(Pictures paired with source code)
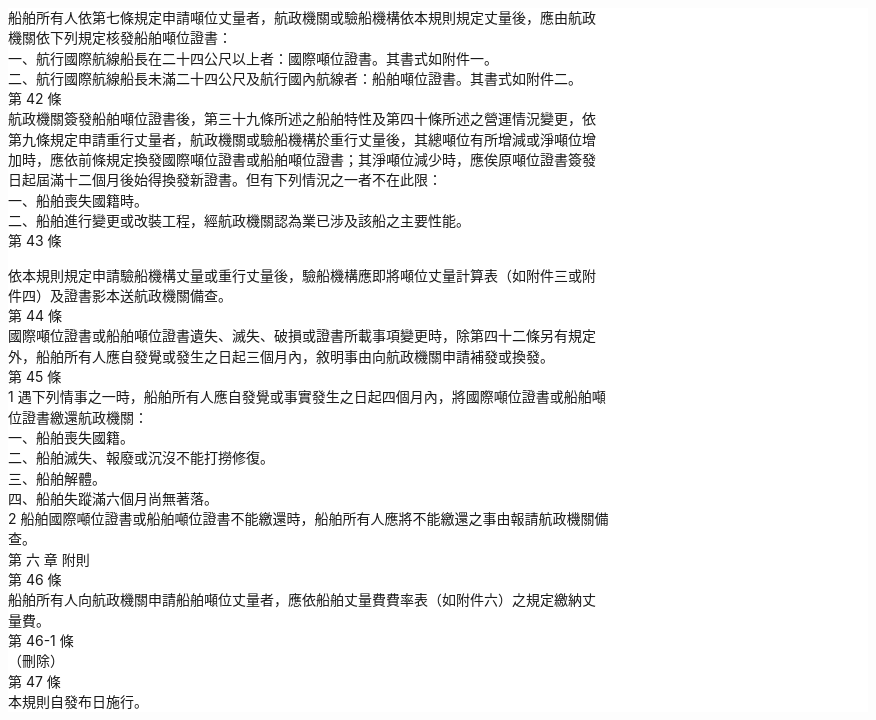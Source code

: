 船舶所有人依第七條規定申請噸位丈量者，航政機關或驗船機構依本規則規定丈量後，應由航政  
機關依下列規定核發船舶噸位證書：  
一、航行國際航線船長在二十四公尺以上者：國際噸位證書。其書式如附件一。  
二、航行國際航線船長未滿二十四公尺及航行國內航線者：船舶噸位證書。其書式如附件二。  
第 42 條  
航政機關簽發船舶噸位證書後，第三十九條所述之船舶特性及第四十條所述之營運情況變更，依  
第九條規定申請重行丈量者，航政機關或驗船機構於重行丈量後，其總噸位有所增減或淨噸位增  
加時，應依前條規定換發國際噸位證書或船舶噸位證書；其淨噸位減少時，應俟原噸位證書簽發  
日起屆滿十二個月後始得換發新證書。但有下列情況之一者不在此限：  
一、船舶喪失國籍時。  
二、船舶進行變更或改裝工程，經航政機關認為業已涉及該船之主要性能。  
第 43 條  


依本規則規定申請驗船機構丈量或重行丈量後，驗船機構應即將噸位丈量計算表（如附件三或附  
件四）及證書影本送航政機關備查。  
第 44 條  
國際噸位證書或船舶噸位證書遺失、滅失、破損或證書所載事項變更時，除第四十二條另有規定  
外，船舶所有人應自發覺或發生之日起三個月內，敘明事由向航政機關申請補發或換發。  
第 45 條  
1 遇下列情事之一時，船舶所有人應自發覺或事實發生之日起四個月內，將國際噸位證書或船舶噸  
位證書繳還航政機關：  
一、船舶喪失國籍。  
二、船舶滅失、報廢或沉沒不能打撈修復。  
三、船舶解體。  
四、船舶失蹤滿六個月尚無著落。  
2 船舶國際噸位證書或船舶噸位證書不能繳還時，船舶所有人應將不能繳還之事由報請航政機關備  
查。  
第 六 章 附則  
第 46 條  
船舶所有人向航政機關申請船舶噸位丈量者，應依船舶丈量費費率表（如附件六）之規定繳納丈  
量費。  
第 46-1 條  
（刪除）  
第 47 條  
本規則自發布日施行。  


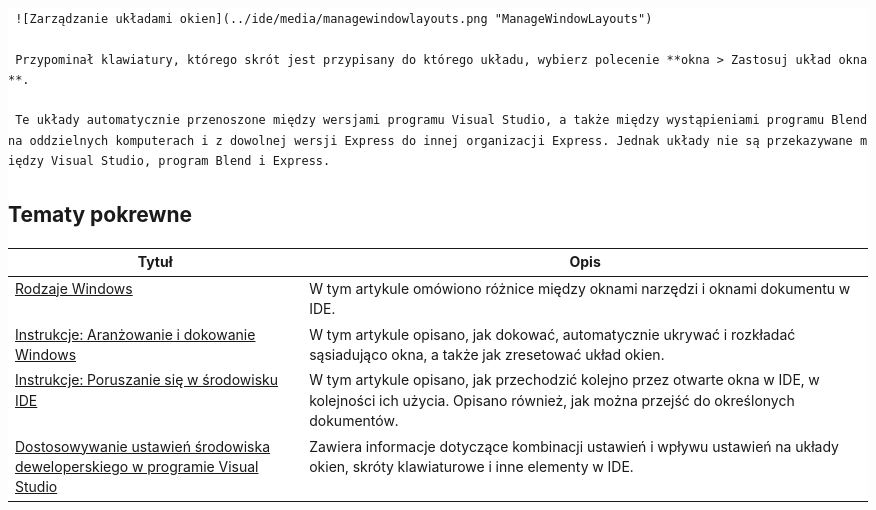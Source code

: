      ![Zarządzanie układami okien](../ide/media/managewindowlayouts.png "ManageWindowLayouts")

     Przypominał klawiatury, którego skrót jest przypisany do którego układu, wybierz polecenie **okna > Zastosuj układ okna**.

     Te układy automatycznie przenoszone między wersjami programu Visual Studio, a także między wystąpieniami programu Blend na oddzielnych komputerach i z dowolnej wersji Express do innej organizacji Express. Jednak układy nie są przekazywane między Visual Studio, program Blend i Express.

## <a name="related-topics"></a>Tematy pokrewne

|Tytuł|Opis|
|-----------|-----------------|
|[Rodzaje Windows](../misc/kinds-of-windows.md)|W tym artykule omówiono różnice między oknami narzędzi i oknami dokumentu w IDE.|
|[Instrukcje: Aranżowanie i dokowanie Windows](../misc/how-to-arrange-and-dock-windows.md)|W tym artykule opisano, jak dokować, automatycznie ukrywać i rozkładać sąsiadująco okna, a także jak zresetować układ okien.|
|[Instrukcje: Poruszanie się w środowisku IDE](../ide/how-to-move-around-in-the-visual-studio-ide.md)|W tym artykule opisano, jak przechodzić kolejno przez otwarte okna w IDE, w kolejności ich użycia. Opisano również, jak można przejść do określonych dokumentów.|
|[Dostosowywanie ustawień środowiska deweloperskiego w programie Visual Studio](http://msdn.microsoft.com/en-us/22c4debb-4e31-47a8-8f19-16f328d7dcd3)|Zawiera informacje dotyczące kombinacji ustawień i wpływu ustawień na układy okien, skróty klawiaturowe i inne elementy w IDE.|
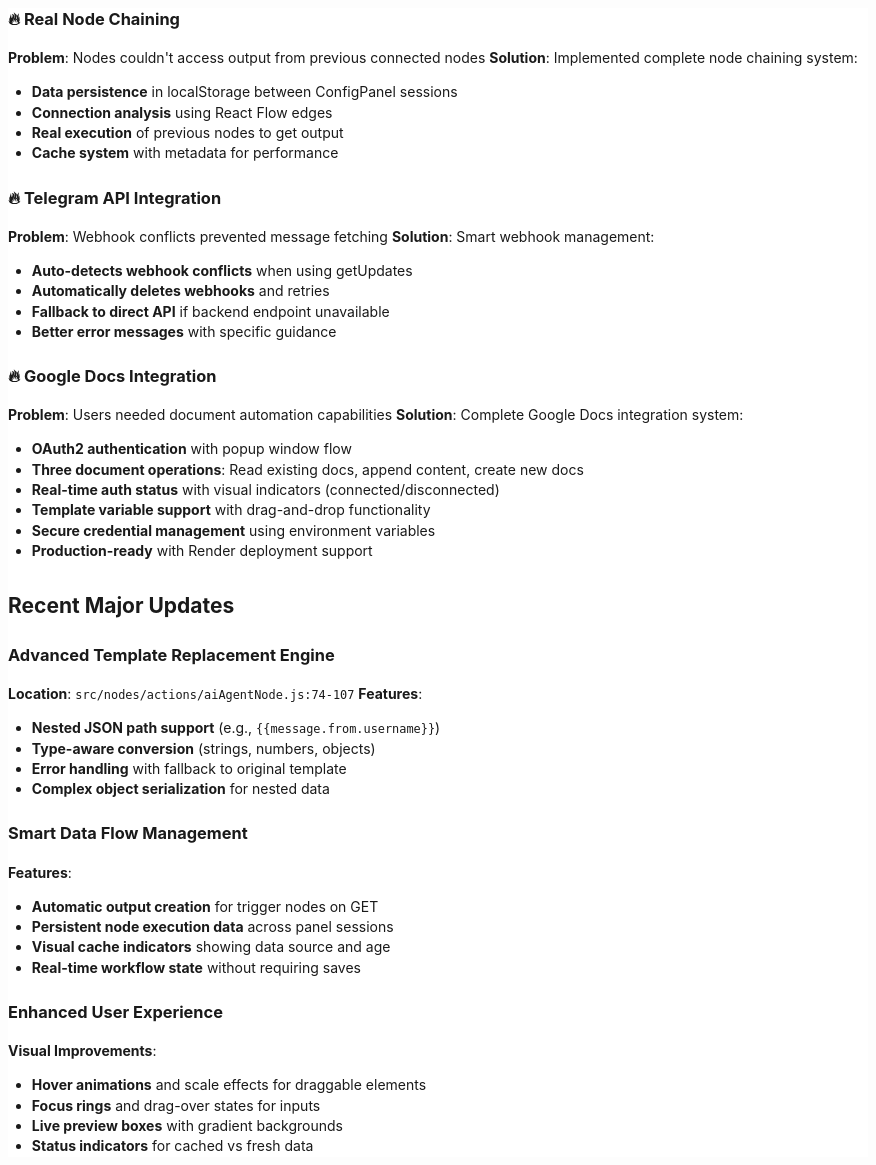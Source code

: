 ### 🔥 Real Node Chaining
**Problem**: Nodes couldn't access output from previous connected nodes
**Solution**: Implemented complete node chaining system:
- **Data persistence** in localStorage between ConfigPanel sessions
- **Connection analysis** using React Flow edges
- **Real execution** of previous nodes to get output
- **Cache system** with metadata for performance

### 🔥 Telegram API Integration
**Problem**: Webhook conflicts prevented message fetching
**Solution**: Smart webhook management:
- **Auto-detects webhook conflicts** when using getUpdates
- **Automatically deletes webhooks** and retries
- **Fallback to direct API** if backend endpoint unavailable
- **Better error messages** with specific guidance

### 🔥 Google Docs Integration
**Problem**: Users needed document automation capabilities
**Solution**: Complete Google Docs integration system:
- **OAuth2 authentication** with popup window flow
- **Three document operations**: Read existing docs, append content, create new docs
- **Real-time auth status** with visual indicators (connected/disconnected)
- **Template variable support** with drag-and-drop functionality
- **Secure credential management** using environment variables
- **Production-ready** with Render deployment support

## Recent Major Updates

### Advanced Template Replacement Engine
**Location**: `src/nodes/actions/aiAgentNode.js:74-107`
**Features**:
- **Nested JSON path support** (e.g., `{{message.from.username}}`)
- **Type-aware conversion** (strings, numbers, objects)
- **Error handling** with fallback to original template
- **Complex object serialization** for nested data

### Smart Data Flow Management
**Features**:
- **Automatic output creation** for trigger nodes on GET
- **Persistent node execution data** across panel sessions
- **Visual cache indicators** showing data source and age
- **Real-time workflow state** without requiring saves

### Enhanced User Experience
**Visual Improvements**:
- **Hover animations** and scale effects for draggable elements  
- **Focus rings** and drag-over states for inputs
- **Live preview boxes** with gradient backgrounds
- **Status indicators** for cached vs fresh data

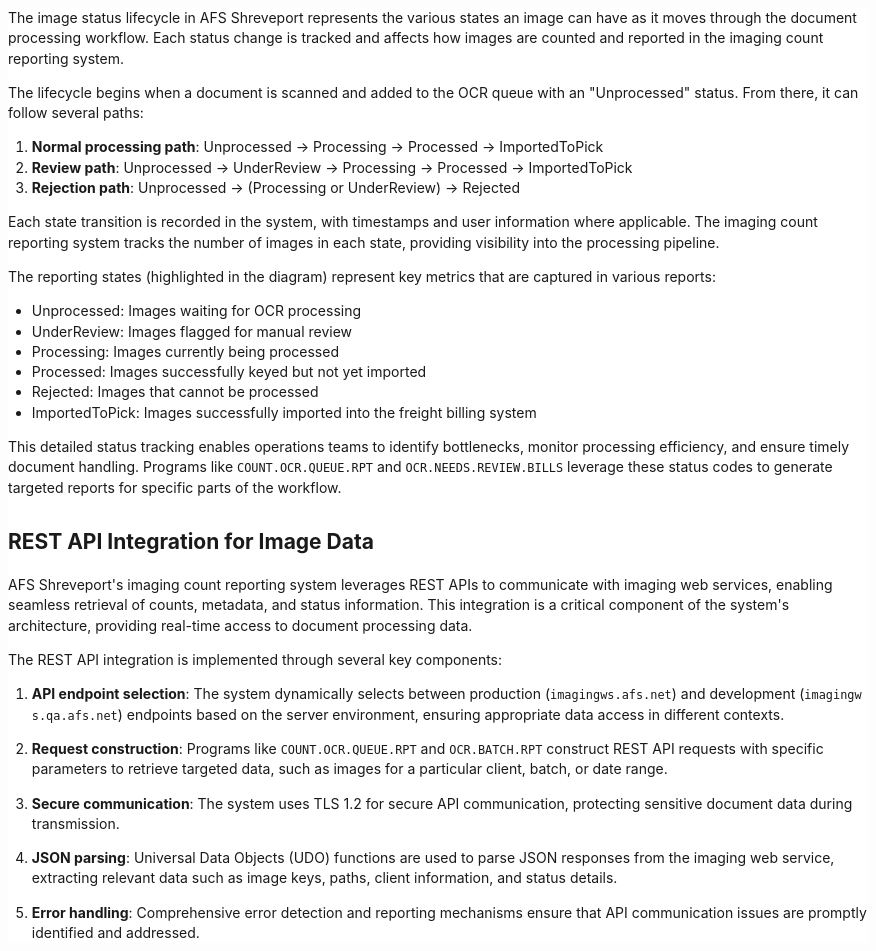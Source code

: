 The image status lifecycle in AFS Shreveport represents the various states an image can have as it moves through the document processing workflow. Each status change is tracked and affects how images are counted and reported in the imaging count reporting system.

The lifecycle begins when a document is scanned and added to the OCR queue with an "Unprocessed" status. From there, it can follow several paths:

1. **Normal processing path**: Unprocessed → Processing → Processed → ImportedToPick
2. **Review path**: Unprocessed → UnderReview → Processing → Processed → ImportedToPick
3. **Rejection path**: Unprocessed → (Processing or UnderReview) → Rejected

Each state transition is recorded in the system, with timestamps and user information where applicable. The imaging count reporting system tracks the number of images in each state, providing visibility into the processing pipeline.

The reporting states (highlighted in the diagram) represent key metrics that are captured in various reports:
- Unprocessed: Images waiting for OCR processing
- UnderReview: Images flagged for manual review
- Processing: Images currently being processed
- Processed: Images successfully keyed but not yet imported
- Rejected: Images that cannot be processed
- ImportedToPick: Images successfully imported into the freight billing system

This detailed status tracking enables operations teams to identify bottlenecks, monitor processing efficiency, and ensure timely document handling. Programs like `COUNT.OCR.QUEUE.RPT` and `OCR.NEEDS.REVIEW.BILLS` leverage these status codes to generate targeted reports for specific parts of the workflow.

## REST API Integration for Image Data

AFS Shreveport's imaging count reporting system leverages REST APIs to communicate with imaging web services, enabling seamless retrieval of counts, metadata, and status information. This integration is a critical component of the system's architecture, providing real-time access to document processing data.

The REST API integration is implemented through several key components:

1. **API endpoint selection**: The system dynamically selects between production (`imagingws.afs.net`) and development (`imagingws.qa.afs.net`) endpoints based on the server environment, ensuring appropriate data access in different contexts.

2. **Request construction**: Programs like `COUNT.OCR.QUEUE.RPT` and `OCR.BATCH.RPT` construct REST API requests with specific parameters to retrieve targeted data, such as images for a particular client, batch, or date range.

3. **Secure communication**: The system uses TLS 1.2 for secure API communication, protecting sensitive document data during transmission.

4. **JSON parsing**: Universal Data Objects (UDO) functions are used to parse JSON responses from the imaging web service, extracting relevant data such as image keys, paths, client information, and status details.

5. **Error handling**: Comprehensive error detection and reporting mechanisms ensure that API communication issues are promptly identified and addressed.
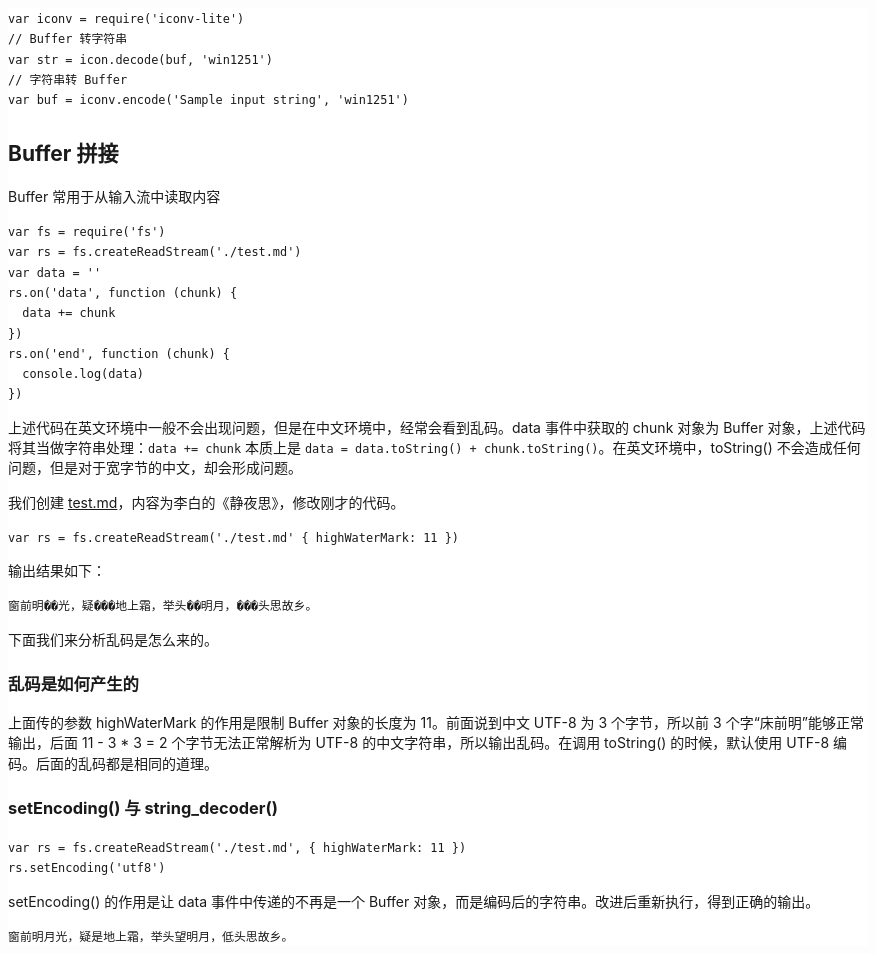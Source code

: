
 ```
var iconv = require('iconv-lite')
// Buffer 转字符串
var str = icon.decode(buf, 'win1251')
// 字符串转 Buffer 
var buf = iconv.encode('Sample input string', 'win1251')
```

## Buffer 拼接

Buffer 常用于从输入流中读取内容

```
var fs = require('fs')
var rs = fs.createReadStream('./test.md')
var data = ''
rs.on('data', function (chunk) {
  data += chunk
})
rs.on('end', function (chunk) {
  console.log(data)
})
```

上述代码在英文环境中一般不会出现问题，但是在中文环境中，经常会看到乱码。data 事件中获取的 chunk 对象为 Buffer 对象，上述代码将其当做字符串处理：`data += chunk` 本质上是 `data = data.toString() + chunk.toString()`。在英文环境中，toString() 不会造成任何问题，但是对于宽字节的中文，却会形成问题。

我们创建 [test.md](http://test.md/)，内容为李白的《静夜思》，修改刚才的代码。

```
var rs = fs.createReadStream('./test.md' { highWaterMark: 11 })
```

输出结果如下：

```
窗前明��光，疑���地上霜，举头��明月，���头思故乡。
```

下面我们来分析乱码是怎么来的。

### 乱码是如何产生的

上面传的参数 highWaterMark 的作用是限制 Buffer 对象的长度为 11。前面说到中文 UTF-8 为 3 个字节，所以前 3 个字“床前明”能够正常输出，后面 11 - 3 * 3 = 2 个字节无法正常解析为 UTF-8 的中文字符串，所以输出乱码。在调用 toString() 的时候，默认使用 UTF-8 编码。后面的乱码都是相同的道理。

### setEncoding() 与 string_decoder()

```
var rs = fs.createReadStream('./test.md', { highWaterMark: 11 })
rs.setEncoding('utf8')
```

setEncoding() 的作用是让 data 事件中传递的不再是一个 Buffer 对象，而是编码后的字符串。改进后重新执行，得到正确的输出。

```
窗前明月光，疑是地上霜，举头望明月，低头思故乡。
```
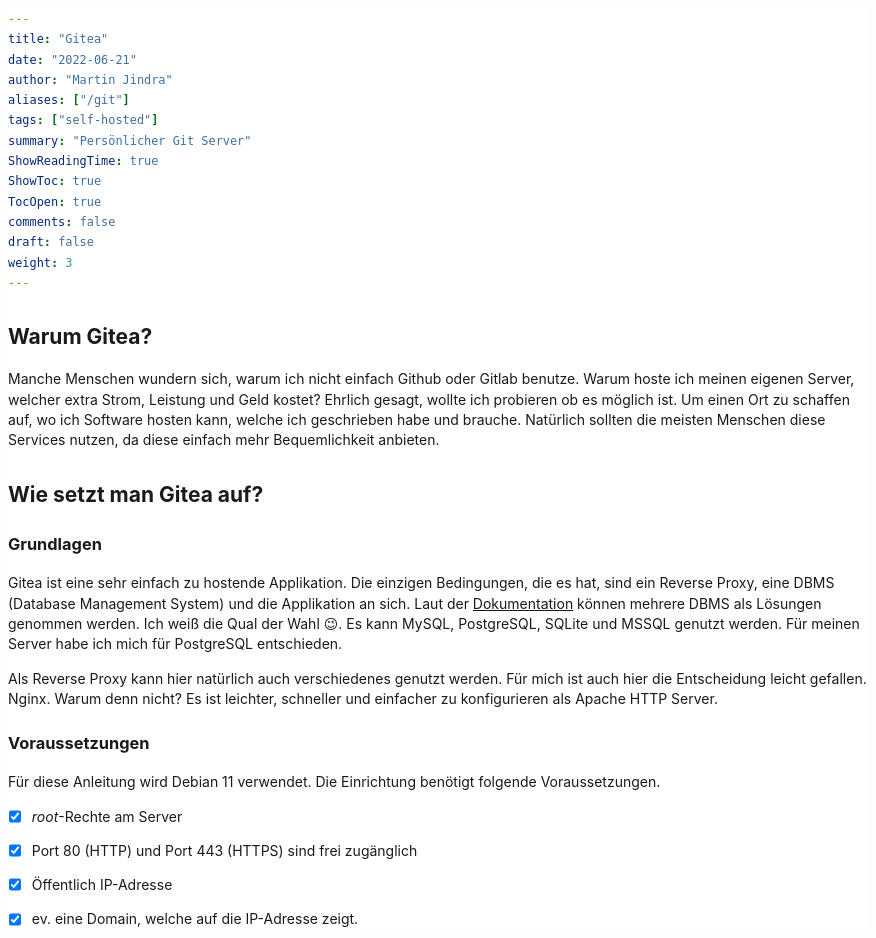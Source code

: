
 ```yaml
---
title: "Gitea"
date: "2022-06-21"
author: "Martin Jindra"
aliases: ["/git"]
tags: ["self-hosted"]
summary: "Persönlicher Git Server"
ShowReadingTime: true
ShowToc: true
TocOpen: true
comments: false
draft: false
weight: 3
---
```


## Warum Gitea?

Manche Menschen wundern sich, warum ich nicht einfach Github oder Gitlab benutze.
Warum hoste ich meinen eigenen Server, welcher extra Strom, Leistung und Geld kostet?
Ehrlich gesagt, wollte ich probieren ob es möglich ist.
Um einen Ort zu schaffen auf, wo ich Software hosten kann, welche ich geschrieben habe und brauche.
Natürlich sollten die meisten Menschen diese Services nutzen, da diese einfach mehr Bequemlichkeit anbieten.

## Wie setzt man Gitea auf?

### Grundlagen

Gitea ist eine sehr einfach zu hostende Applikation.
Die einzigen Bedingungen, die es hat, sind ein Reverse Proxy, eine DBMS (Database Management System) und die Applikation an sich.
Laut der [Dokumentation](https://docs.gitea.io/en-us/database-prep/) können mehrere DBMS als Lösungen genommen werden.
Ich weiß die Qual der Wahl :wink:.
Es kann MySQL, PostgreSQL, SQLite und MSSQL genutzt werden.
Für meinen Server habe ich mich für PostgreSQL entschieden.

Als Reverse Proxy kann hier natürlich auch verschiedenes genutzt werden.
Für mich ist auch hier die Entscheidung leicht gefallen.
Nginx.
Warum denn nicht? Es ist leichter, schneller und einfacher zu konfigurieren als Apache HTTP Server.

### Voraussetzungen

Für diese Anleitung wird Debian 11 verwendet.
Die Einrichtung benötigt folgende Voraussetzungen.

- [x] *root*-Rechte am Server
- [x] Port 80 (HTTP) und Port 443 (HTTPS) sind frei zugänglich
- [x] Öffentlich IP-Adresse
- [x] ev. eine Domain, welche auf die IP-Adresse zeigt.


[^1]: Database Preparation - Docs --> [Online](https://docs.gitea.io/en-us/database-prep/#postgresql)
[^2]: Installation from binary --> [Online](https://docs.gitea.io/en-us/install-from-binary/)
[^3]: Link zum Server --> [Online](https://git.mjindra.eu)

**Exercise**
Return the span of lines in the data above that opens at the line with "- **Visual cache" and closes at the line with "- **Focus rings**", exactly, ends included, nothing else.

**Exercise solution**
- **Visual cache indicators** showing data source and age
- **Real-time workflow state** without requiring saves

### Enhanced User Experience
**Visual Improvements**:
- **Hover animations** and scale effects for draggable elements  
- **Focus rings** and drag-over states for inputs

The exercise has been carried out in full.